Murine macrophage RAW 264.7 cell line was purchased from the American Type Culture Collection (ATCC). Human blood samples were obtained from the New York Blood Center (Long Island City, NY, USA) to harvest primary human peripheral blood mononuclear cells (PBMCs) by density gradient centrifugation as previously described (4, 15, 16). Both macrophage cultures and PBMCs were routinely incubated in DMEM media containing 1% streptomycin/penicillin and 10% fecal bovine serum or 10% human serum. When cell densities reached 80-90% confluence, adherent macrophages or PBMCs were stimulated with bacterial endotoxins (lipopolysaccharides, LPS, E. coli 0111:B4, #L4130, Sigma-Aldrich) or recombinant human or murine pCTS-L protein in the absence or in the presence of each of the 1360 compounds in the U.S. Collection of Drug (10 mM in DMSO), as well as progesterone (Cat. # P0130, Sigma-Aldrich) solubilized in ethanol (5 mg/ml) or entrapped into 2,6-dimethyl-β-cyclodextrin (DM-β-CD, Cat. #H0513, Sigma-Aldrich) nanoparticles. The progesterone-carrying DM-β-CD nanoparticles (containing 84.4 mg progesterone per 1000 mg of the PRO/DM-β-CD complex) were also purchased from Sigma-Aldrich (Cat. # P7556). The extracellular levels of various cytokines and chemokines were respectively measured by using ELISA kits or Cytokine Antibody Arrays as previously described (4, 15, 16).

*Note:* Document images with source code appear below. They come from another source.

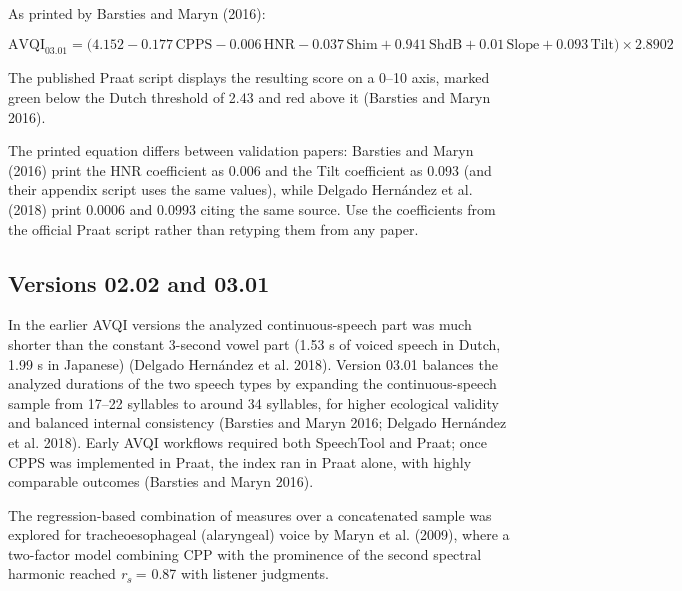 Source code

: \documentclass[
  english,
  letterpaper,
]{scrbook}
\begin{document}
As printed by Barsties and Maryn (2016):

\[
\text{AVQI}_{03.01} = \bigl(4.152 - 0.177\,\text{CPPS} - 0.006\,\text{HNR}
- 0.037\,\text{Shim} + 0.941\,\text{ShdB}
+ 0.01\,\text{Slope} + 0.093\,\text{Tilt}\bigr) \times 2.8902
\]

The published Praat script displays the resulting score on a 0--10 axis,
marked green below the Dutch threshold of 2.43 and red above it
(Barsties and Maryn 2016).

\begin{tcolorbox}[enhanced jigsaw, arc=.35mm, bottomrule=.15mm, bottomtitle=1mm, breakable, colback=white, colbacktitle=quarto-callout-warning-color!10!white, colframe=quarto-callout-warning-color-frame, coltitle=black, left=2mm, leftrule=.75mm, opacityback=0, opacitybacktitle=0.6, rightrule=.15mm, title=\textcolor{quarto-callout-warning-color}{\faExclamationTriangle}\hspace{0.5em}{Warning}, titlerule=0mm, toprule=.15mm, toptitle=1mm]

The printed equation differs between validation papers: Barsties and
Maryn (2016) print the HNR coefficient as 0.006 and the Tilt coefficient
as 0.093 (and their appendix script uses the same values), while Delgado
Hernández et al. (2018) print 0.0006 and 0.0993 citing the same source.
Use the coefficients from the official Praat script rather than retyping
them from any paper.

\end{tcolorbox}

\subsection{Versions 02.02 and 03.01}\label{versions-02.02-and-03.01}

In the earlier AVQI versions the analyzed continuous-speech part was
much shorter than the constant 3-second vowel part (1.53 s of voiced
speech in Dutch, 1.99 s in Japanese) (Delgado Hernández et al. 2018).
Version 03.01 balances the analyzed durations of the two speech types by
expanding the continuous-speech sample from 17--22 syllables to around
34 syllables, for higher ecological validity and balanced internal
consistency (Barsties and Maryn 2016; Delgado Hernández et al. 2018).
Early AVQI workflows required both SpeechTool and Praat; once CPPS was
implemented in Praat, the index ran in Praat alone, with highly
comparable outcomes (Barsties and Maryn 2016).

The regression-based combination of measures over a concatenated sample
was explored for tracheoesophageal (alaryngeal) voice by Maryn et al.
(2009), where a two-factor model combining CPP with the prominence of
the second spectral harmonic reached \emph{r\textsubscript{s}} = 0.87
with listener judgments.
\end{document}
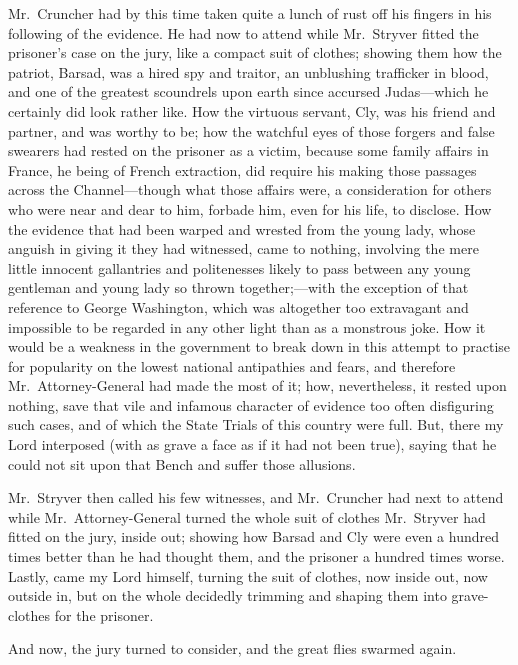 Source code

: Mr.\ Cruncher had by this time taken quite a lunch of rust off his
fingers in his following of the evidence.  He had now to attend while
Mr.\ Stryver fitted the prisoner's case on the jury, like a compact
suit of clothes; showing them how the patriot, Barsad, was a hired spy
and traitor, an unblushing trafficker in blood, and one of the greatest
scoundrels upon earth since accursed Judas---which he certainly did
look rather like.  How the virtuous servant, Cly, was his friend and
partner, and was worthy to be; how the watchful eyes of those forgers
and false swearers had rested on the prisoner as a victim, because
some family affairs in France, he being of French extraction, did
require his making those passages across the Channel---though what
those affairs were, a consideration for others who were near and dear
to him, forbade him, even for his life, to disclose.  How the evidence
that had been warped and wrested from the young lady, whose anguish in
giving it they had witnessed, came to nothing, involving the mere
little innocent gallantries and politenesses likely to pass between
any young gentleman and young lady so thrown together;---with the
exception of that reference to George Washington, which was altogether
too extravagant and impossible to be regarded in any other light than
as a monstrous joke.  How it would be a weakness in the government to
break down in this attempt to practise for popularity on the lowest
national antipathies and fears, and therefore Mr.\ Attorney-General had
made the most of it; how, nevertheless, it rested upon nothing, save
that vile and infamous character of evidence too often disfiguring
such cases, and of which the State Trials of this country were full.
But, there my Lord interposed (with as grave a face as if it had not
been true), saying that he could not sit upon that Bench and suffer
those allusions.

Mr.\ Stryver then called his few witnesses, and Mr.\ Cruncher had next
to attend while Mr.\ Attorney-General turned the whole suit of clothes
Mr.\ Stryver had fitted on the jury, inside out; showing how Barsad and
Cly were even a hundred times better than he had thought them, and the
prisoner a hundred times worse.  Lastly, came my Lord himself, turning
the suit of clothes, now inside out, now outside in, but on the whole
decidedly trimming and shaping them into grave-clothes for the
prisoner.

And now, the jury turned to consider, and the great flies swarmed again.

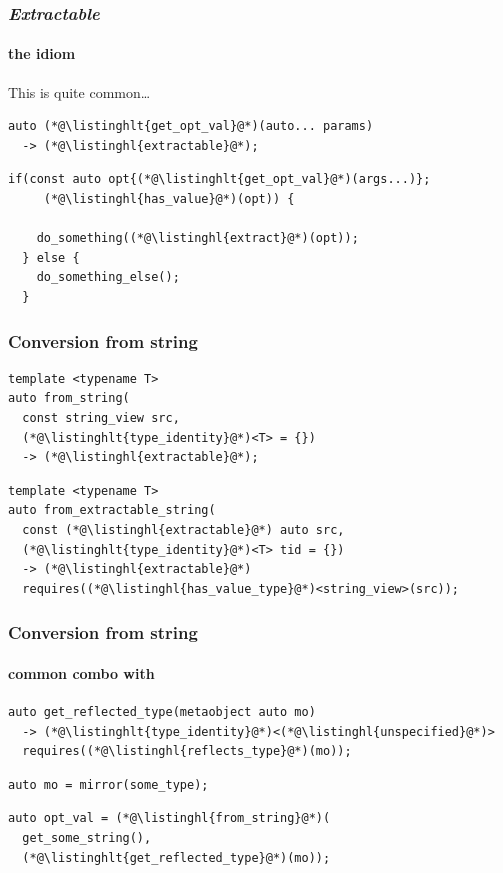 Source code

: \documentclass[compress,table,xcolor=table]{beamer}
\begin{document}
\begin{frame}[fragile]
  \frametitle{\em Extractable}
  \framesubtitle{the idiom}
  This is quite common\ldots
  \begin{lstlisting}[language=c++2x,basicstyle=\normalsize\ttfamily]
  auto (*@\listinghlt{get_opt_val}@*)(auto... params)
  -> (*@\listinghl{extractable}@*);
  \end{lstlisting}
  \vfill
  \begin{lstlisting}[language=c++2x,basicstyle=\normalsize\ttfamily]
  if(const auto opt{(*@\listinghlt{get_opt_val}@*)(args...)};
     (*@\listinghl{has_value}@*)(opt)) {

    do_something((*@\listinghl{extract}@*)(opt));
  } else {
    do_something_else();
  }
  \end{lstlisting}
\end{frame}
\begin{frame}[fragile]
  \frametitle{Conversion from string}
  \begin{lstlisting}[language=c++2x,basicstyle=\normalsize\ttfamily]
template <typename T>
auto from_string(
  const string_view src,
  (*@\listinghlt{type_identity}@*)<T> = {})
  -> (*@\listinghl{extractable}@*);
  \end{lstlisting}
  \vfill
  \begin{lstlisting}[language=c++2x,basicstyle=\normalsize\ttfamily]
template <typename T>
auto from_extractable_string(
  const (*@\listinghl{extractable}@*) auto src,
  (*@\listinghlt{type_identity}@*)<T> tid = {})
  -> (*@\listinghl{extractable}@*)
  requires((*@\listinghl{has_value_type}@*)<string_view>(src));
  \end{lstlisting}
\end{frame}
\begin{frame}[fragile]
  \frametitle{Conversion from string}
  \framesubtitle{common combo with }
  \begin{lstlisting}[language=c++2x,basicstyle=\normalsize\ttfamily]
auto get_reflected_type(metaobject auto mo)
  -> (*@\listinghlt{type_identity}@*)<(*@\listinghl{unspecified}@*)>
  requires((*@\listinghl{reflects_type}@*)(mo));
  \end{lstlisting}
  \vfill
  \begin{lstlisting}[language=c++2x,basicstyle=\normalsize\ttfamily]
auto mo = mirror(some_type);
  \end{lstlisting}
  \begin{lstlisting}[language=c++2x,basicstyle=\normalsize\ttfamily]
auto opt_val = (*@\listinghl{from_string}@*)(
  get_some_string(),
  (*@\listinghlt{get_reflected_type}@*)(mo));
  \end{lstlisting}
\end{frame}
\end{document}
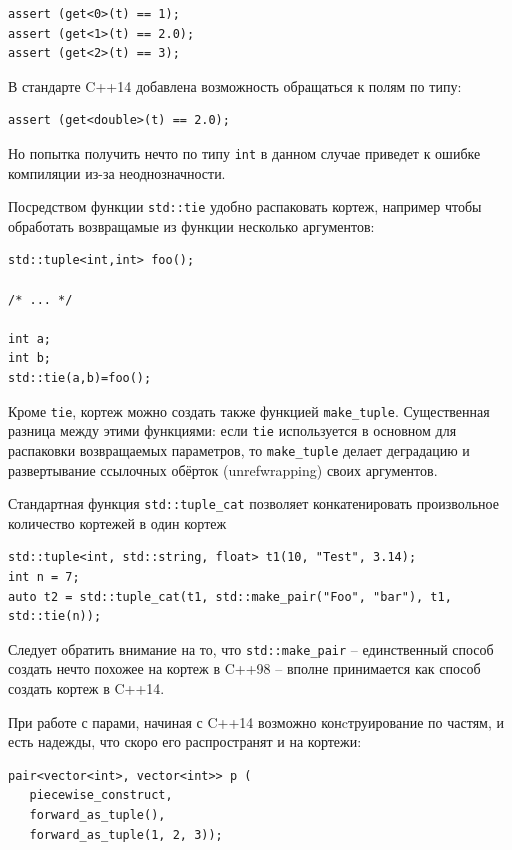 \documentclass[a4paper,12pt,oneside]{article}
\begin{document}
\begin{lstlisting}
assert (get<0>(t) == 1);
assert (get<1>(t) == 2.0);
assert (get<2>(t) == 3);
\end{lstlisting}

В стандарте C++14 добавлена возможность обращаться к полям по типу:

\begin{lstlisting}
assert (get<double>(t) == 2.0);
\end{lstlisting}

Но попытка получить нечто по типу \lstinline!int! в данном случае приведет к ошибке компиляции из-за неоднозначности.

Посредством функции \lstinline!std::tie! удобно распаковать кортеж, например чтобы обработать возвращамые из функции несколько аргументов:

\begin{lstlisting}
std::tuple<int,int> foo();

/* ... */

int a;
int b;
std::tie(a,b)=foo();
\end{lstlisting}

Кроме \lstinline!tie!, кортеж можно создать также функцией \lstinline!make_tuple!. Существенная разница между этими функциями: если \lstinline!tie! используется в основном для распаковки возвращаемых параметров, то \lstinline!make_tuple! делает деградацию и развертывание ссылочных обёрток (unrefwrapping) своих аргументов.

Стандартная функция \lstinline!std::tuple_cat! позволяет конкатенировать произвольное количество кортежей в один кортеж

\begin{lstlisting}
std::tuple<int, std::string, float> t1(10, "Test", 3.14);
int n = 7;
auto t2 = std::tuple_cat(t1, std::make_pair("Foo", "bar"), t1, std::tie(n));
\end{lstlisting}

Следует обратить внимание на то, что \lstinline!std::make_pair! -- единственный способ создать нечто похожее на кортеж в C++98 -- вполне принимается как способ создать кортеж в C++14.

При работе с парами, начиная с C++14 возможно конcтруирование по частям, и есть надежды, что скоро его распространят и на кортежи:

\begin{lstlisting}
pair<vector<int>, vector<int>> p (
   piecewise_construct,
   forward_as_tuple(),
   forward_as_tuple(1, 2, 3));
\end{lstlisting}
\end{document}
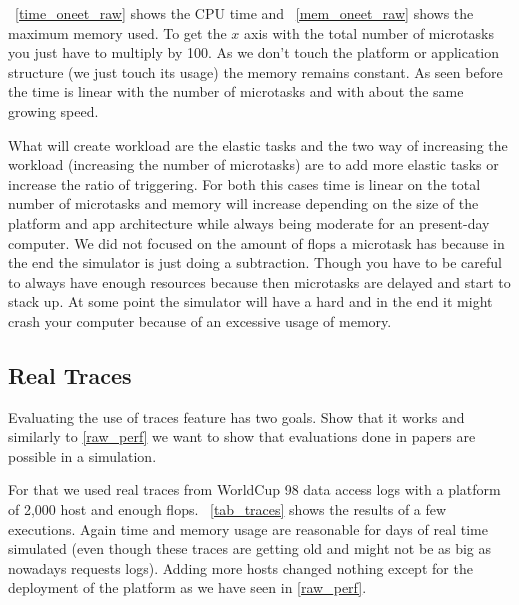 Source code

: \documentclass[a4paper, onecolumn, 11pt]{article}
\begin{document}
    \figurename~\ref{time_oneet_raw} shows the CPU time and
    \figurename~\ref{mem_oneet_raw} shows the maximum memory used. To get the
    $x$ axis with the total number of microtasks you just have to multiply by
    100. As we don't touch the platform or application structure (we just touch
    its usage) the memory remains constant. As seen before the time is linear
    with the number of microtasks and with about the same growing speed.
    
    What will create workload are the elastic tasks and the two way of
    increasing the workload (increasing the number of microtasks) are to add
    more elastic tasks or increase the ratio of triggering. For both this cases
    time is linear on the total number of microtasks and memory will increase
    depending on the size of the platform and app architecture while always
    being moderate for an present-day computer. We did not focused on the amount
    of flops a microtask has because in the end the simulator is just doing a
    subtraction. Though you have to be careful to always have enough resources
    because then microtasks are delayed and start to stack up. At some point the
    simulator will have a hard and in the end it might crash your computer
    because of an excessive usage of memory.
    
    
       
  \subsection{Real Traces} \label{real_traces}
		Evaluating the use of traces feature has two goals. Show that it works and
    similarly to \ref{raw_perf} we want to show that evaluations done in papers
    are possible in a simulation.
    
    For that we used real traces from WorldCup 98 data access logs \cite{wc98}
    with a platform of 2,000 host and enough flops. \figurename~\ref{tab_traces}
    shows the results of a few executions. Again time and memory usage are
    reasonable for days of real time simulated (even though these traces are
    getting old and might not be as big as nowadays requests logs). Adding more
    hosts changed nothing except for the deployment of the platform as we have
    seen in \ref{raw_perf}.
\end{document}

Recombinant murine and human pCTS-L proteins containing an N-terminal 6×Histidine tag were respectively expressed in E. coli BL21 (DE3) pLysS cells and purified to homogeneity as previously described (4, 16). Briefly, upon sonication to disrupt the bacterial cell wall, the inclusion bodies containing pCTS-L proteins were harvested via differential centrifugation technique following sequential washings in 1% Triton X-100 dissolved in 1 × PBS buffer The purified inclusion bodies were subsequently dissolved in high concentration of urea solution (8.0 M), and then refolded by dialysis in Tris buffer (10 mM, pH 8.0). Afterward, recombinant pCTS-L proteins were purified by histidine-affinity chromatography technique and Triton X-114 extractions. The endotoxin content of recombinant pCTS-L proteins was estimated to be < 0.01 U per µg of pCTS-L protein.

We obtained the U.S. Collection of 1360 drugs ( Supplementary Table 1 , 10 mM in DMSO) from the MicroSource Discovery System Inc., and used this chemical library to search for potential pCTS-L inhibitors as previously described (16). Briefly, murine macrophage-like RAW 264.7 cells were challenged with murine pCTS-L protein in the absence or in the presence of each drug at several concentrations for 16 h, and levels of TNF in macrophage-conditioned medium was measured using specific TNF DuoSet ELISA kit (Cat# DY410, R&D Systems).

Murine Cytokine Antibody Array Kits (Cat.# AAM-CYT-3-8, RayBiotech Inc., Norcross, GA, USA) were employed to measure the relative levels of 62 cytokines/chemokines in macrophage cell culture-conditioned medium or murine serum as previously described (4, 15, 16). Similarly, human Cytokine Antibody C3 Array Kits (Cat.# AAH-CYT-3-8) were employed to measure the relative levels of 42 cytokines/chemokines in human PBMC-conditioned culture medium as previously described (4, 15, 16).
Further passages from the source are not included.